DIRECTIONS ▸
Go over the entries and report the lines where the word "from" occurs.

═════ EXCERPTED DATA

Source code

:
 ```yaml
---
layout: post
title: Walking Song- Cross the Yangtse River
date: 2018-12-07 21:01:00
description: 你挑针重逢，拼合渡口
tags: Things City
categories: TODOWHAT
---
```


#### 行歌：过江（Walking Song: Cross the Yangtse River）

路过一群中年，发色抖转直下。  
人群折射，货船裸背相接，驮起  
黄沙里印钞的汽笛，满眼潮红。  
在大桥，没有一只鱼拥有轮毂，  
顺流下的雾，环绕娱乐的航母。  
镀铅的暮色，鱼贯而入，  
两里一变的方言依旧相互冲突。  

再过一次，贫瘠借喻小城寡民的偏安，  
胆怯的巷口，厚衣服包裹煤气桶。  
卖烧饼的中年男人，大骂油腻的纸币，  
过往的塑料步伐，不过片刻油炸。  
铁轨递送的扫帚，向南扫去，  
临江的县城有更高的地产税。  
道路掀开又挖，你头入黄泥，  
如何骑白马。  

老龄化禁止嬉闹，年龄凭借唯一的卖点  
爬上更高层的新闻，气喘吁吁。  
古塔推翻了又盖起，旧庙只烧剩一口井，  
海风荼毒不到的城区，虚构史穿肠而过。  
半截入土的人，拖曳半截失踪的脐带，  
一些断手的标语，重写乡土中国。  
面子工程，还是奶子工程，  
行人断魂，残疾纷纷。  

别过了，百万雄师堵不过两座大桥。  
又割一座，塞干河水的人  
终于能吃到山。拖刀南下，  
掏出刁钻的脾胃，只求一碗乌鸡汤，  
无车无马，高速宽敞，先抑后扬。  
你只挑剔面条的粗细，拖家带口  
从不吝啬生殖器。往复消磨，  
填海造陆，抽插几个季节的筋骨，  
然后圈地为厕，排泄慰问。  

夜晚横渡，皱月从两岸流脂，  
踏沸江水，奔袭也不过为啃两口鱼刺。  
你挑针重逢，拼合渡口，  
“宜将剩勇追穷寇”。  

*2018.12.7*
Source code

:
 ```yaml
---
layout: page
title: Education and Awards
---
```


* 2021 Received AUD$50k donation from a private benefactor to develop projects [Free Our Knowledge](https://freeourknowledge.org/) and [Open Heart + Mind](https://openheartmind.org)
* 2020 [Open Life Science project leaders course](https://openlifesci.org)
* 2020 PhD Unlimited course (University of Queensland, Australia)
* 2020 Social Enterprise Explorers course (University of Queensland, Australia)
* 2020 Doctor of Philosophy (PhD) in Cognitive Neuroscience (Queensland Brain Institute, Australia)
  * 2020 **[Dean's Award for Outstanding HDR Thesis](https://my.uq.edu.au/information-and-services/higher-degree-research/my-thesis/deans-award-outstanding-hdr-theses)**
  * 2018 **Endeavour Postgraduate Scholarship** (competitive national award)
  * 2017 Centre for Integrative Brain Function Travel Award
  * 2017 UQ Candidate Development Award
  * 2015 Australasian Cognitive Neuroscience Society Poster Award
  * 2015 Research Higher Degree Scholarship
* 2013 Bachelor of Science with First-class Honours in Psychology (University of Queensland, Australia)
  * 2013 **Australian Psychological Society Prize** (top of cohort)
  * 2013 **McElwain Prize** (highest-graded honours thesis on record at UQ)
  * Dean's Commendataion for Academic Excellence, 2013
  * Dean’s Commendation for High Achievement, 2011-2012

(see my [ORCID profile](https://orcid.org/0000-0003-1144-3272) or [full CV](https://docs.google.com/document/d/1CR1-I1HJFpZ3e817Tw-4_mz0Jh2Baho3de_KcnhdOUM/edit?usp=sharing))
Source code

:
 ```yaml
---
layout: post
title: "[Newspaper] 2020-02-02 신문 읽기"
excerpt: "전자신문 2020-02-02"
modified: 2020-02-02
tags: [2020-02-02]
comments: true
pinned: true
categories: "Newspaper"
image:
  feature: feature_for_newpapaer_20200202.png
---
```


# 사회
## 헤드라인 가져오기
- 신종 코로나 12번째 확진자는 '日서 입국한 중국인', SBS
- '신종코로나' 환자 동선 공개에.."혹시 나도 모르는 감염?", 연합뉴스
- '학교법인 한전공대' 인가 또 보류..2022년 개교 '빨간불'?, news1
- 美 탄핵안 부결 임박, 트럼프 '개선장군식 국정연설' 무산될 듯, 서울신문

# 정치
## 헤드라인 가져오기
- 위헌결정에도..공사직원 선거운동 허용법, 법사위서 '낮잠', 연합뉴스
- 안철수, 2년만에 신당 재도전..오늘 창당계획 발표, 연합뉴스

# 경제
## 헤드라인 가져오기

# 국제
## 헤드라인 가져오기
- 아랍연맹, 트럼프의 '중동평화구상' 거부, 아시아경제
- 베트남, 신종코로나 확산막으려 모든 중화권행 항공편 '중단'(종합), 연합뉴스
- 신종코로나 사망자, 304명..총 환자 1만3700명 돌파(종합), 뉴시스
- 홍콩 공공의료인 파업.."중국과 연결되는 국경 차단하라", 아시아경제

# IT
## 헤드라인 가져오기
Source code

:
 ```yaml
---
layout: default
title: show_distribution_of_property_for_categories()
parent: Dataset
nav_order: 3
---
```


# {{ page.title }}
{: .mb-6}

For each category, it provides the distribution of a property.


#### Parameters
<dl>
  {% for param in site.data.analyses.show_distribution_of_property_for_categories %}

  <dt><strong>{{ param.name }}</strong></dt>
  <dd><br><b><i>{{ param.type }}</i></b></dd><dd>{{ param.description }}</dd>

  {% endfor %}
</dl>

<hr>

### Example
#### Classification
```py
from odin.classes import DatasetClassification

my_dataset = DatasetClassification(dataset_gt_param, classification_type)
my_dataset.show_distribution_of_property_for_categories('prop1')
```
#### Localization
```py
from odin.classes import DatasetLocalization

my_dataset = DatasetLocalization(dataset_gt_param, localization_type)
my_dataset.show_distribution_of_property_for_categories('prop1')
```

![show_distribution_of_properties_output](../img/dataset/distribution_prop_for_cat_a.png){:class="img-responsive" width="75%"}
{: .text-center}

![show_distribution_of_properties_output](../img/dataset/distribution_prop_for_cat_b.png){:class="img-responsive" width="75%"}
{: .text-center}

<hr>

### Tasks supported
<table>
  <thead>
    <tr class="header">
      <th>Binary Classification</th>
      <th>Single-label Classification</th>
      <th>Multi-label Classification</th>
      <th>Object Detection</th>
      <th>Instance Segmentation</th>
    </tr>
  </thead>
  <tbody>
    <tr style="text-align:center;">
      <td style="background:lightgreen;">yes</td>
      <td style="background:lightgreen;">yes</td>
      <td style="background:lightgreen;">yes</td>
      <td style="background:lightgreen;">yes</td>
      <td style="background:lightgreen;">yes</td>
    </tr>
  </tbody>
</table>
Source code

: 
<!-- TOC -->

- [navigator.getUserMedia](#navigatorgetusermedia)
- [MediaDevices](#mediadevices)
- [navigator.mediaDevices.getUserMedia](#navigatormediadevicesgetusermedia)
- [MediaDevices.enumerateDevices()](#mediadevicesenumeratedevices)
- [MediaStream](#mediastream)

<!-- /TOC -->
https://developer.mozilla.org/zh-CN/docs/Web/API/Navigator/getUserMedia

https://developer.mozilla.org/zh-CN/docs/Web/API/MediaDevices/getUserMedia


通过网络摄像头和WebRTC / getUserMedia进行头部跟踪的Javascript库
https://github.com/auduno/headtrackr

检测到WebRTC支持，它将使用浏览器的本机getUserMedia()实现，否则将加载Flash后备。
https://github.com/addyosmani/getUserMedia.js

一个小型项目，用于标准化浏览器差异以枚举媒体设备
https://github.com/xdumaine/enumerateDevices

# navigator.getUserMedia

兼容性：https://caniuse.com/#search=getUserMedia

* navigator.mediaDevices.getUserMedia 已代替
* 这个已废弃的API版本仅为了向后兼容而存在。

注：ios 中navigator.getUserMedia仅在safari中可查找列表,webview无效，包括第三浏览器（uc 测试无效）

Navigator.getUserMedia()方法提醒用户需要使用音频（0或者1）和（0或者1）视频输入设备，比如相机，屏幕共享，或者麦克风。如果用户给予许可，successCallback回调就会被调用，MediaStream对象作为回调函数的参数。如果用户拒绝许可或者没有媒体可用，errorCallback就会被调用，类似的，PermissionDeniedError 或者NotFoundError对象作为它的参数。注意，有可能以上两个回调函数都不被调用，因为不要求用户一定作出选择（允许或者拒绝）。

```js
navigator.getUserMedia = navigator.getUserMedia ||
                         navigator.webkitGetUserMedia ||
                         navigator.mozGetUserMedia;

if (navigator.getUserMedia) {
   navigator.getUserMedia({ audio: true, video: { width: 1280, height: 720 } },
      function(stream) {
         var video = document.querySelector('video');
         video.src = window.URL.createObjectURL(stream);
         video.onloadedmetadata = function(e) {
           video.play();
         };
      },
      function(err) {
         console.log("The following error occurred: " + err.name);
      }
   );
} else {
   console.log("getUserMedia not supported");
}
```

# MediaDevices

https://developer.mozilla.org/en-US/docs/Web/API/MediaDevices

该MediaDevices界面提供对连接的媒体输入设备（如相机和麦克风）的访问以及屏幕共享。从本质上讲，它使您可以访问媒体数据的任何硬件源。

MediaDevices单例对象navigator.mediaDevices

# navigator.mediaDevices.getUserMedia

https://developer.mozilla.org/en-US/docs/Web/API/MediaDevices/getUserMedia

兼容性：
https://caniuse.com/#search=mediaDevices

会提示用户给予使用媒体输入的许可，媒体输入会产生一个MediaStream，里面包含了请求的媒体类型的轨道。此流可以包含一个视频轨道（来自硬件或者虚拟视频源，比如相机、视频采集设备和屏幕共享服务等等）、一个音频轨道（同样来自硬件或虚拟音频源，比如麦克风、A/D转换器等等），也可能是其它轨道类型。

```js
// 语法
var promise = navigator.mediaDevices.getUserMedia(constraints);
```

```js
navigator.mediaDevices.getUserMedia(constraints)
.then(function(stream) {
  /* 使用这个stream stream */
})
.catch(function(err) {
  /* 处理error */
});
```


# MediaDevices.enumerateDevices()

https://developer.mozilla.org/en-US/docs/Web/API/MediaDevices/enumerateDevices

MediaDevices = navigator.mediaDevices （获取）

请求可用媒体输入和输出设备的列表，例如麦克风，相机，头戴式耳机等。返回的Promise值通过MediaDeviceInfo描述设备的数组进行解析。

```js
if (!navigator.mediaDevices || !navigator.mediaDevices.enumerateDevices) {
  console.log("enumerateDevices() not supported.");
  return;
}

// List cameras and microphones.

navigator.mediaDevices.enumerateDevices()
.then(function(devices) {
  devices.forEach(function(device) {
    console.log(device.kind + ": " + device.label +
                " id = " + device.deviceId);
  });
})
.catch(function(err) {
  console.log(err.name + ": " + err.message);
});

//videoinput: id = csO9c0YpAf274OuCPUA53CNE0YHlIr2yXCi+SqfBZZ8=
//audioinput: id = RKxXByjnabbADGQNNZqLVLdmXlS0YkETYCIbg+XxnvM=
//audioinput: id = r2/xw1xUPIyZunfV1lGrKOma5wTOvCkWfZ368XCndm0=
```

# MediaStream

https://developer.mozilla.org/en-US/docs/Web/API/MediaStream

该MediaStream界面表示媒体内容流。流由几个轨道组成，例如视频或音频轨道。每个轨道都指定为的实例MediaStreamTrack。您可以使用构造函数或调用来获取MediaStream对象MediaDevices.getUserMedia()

══════════

EXERCISE RESPONSE ▸
* 2021 Received AUD$50k donation from a private benefactor to develop projects [Free Our Knowledge](https://freeourknowledge.org/) and [Open Heart + Mind](https://openheartmind.org)
from odin.classes import DatasetClassification
from odin.classes import DatasetLocalization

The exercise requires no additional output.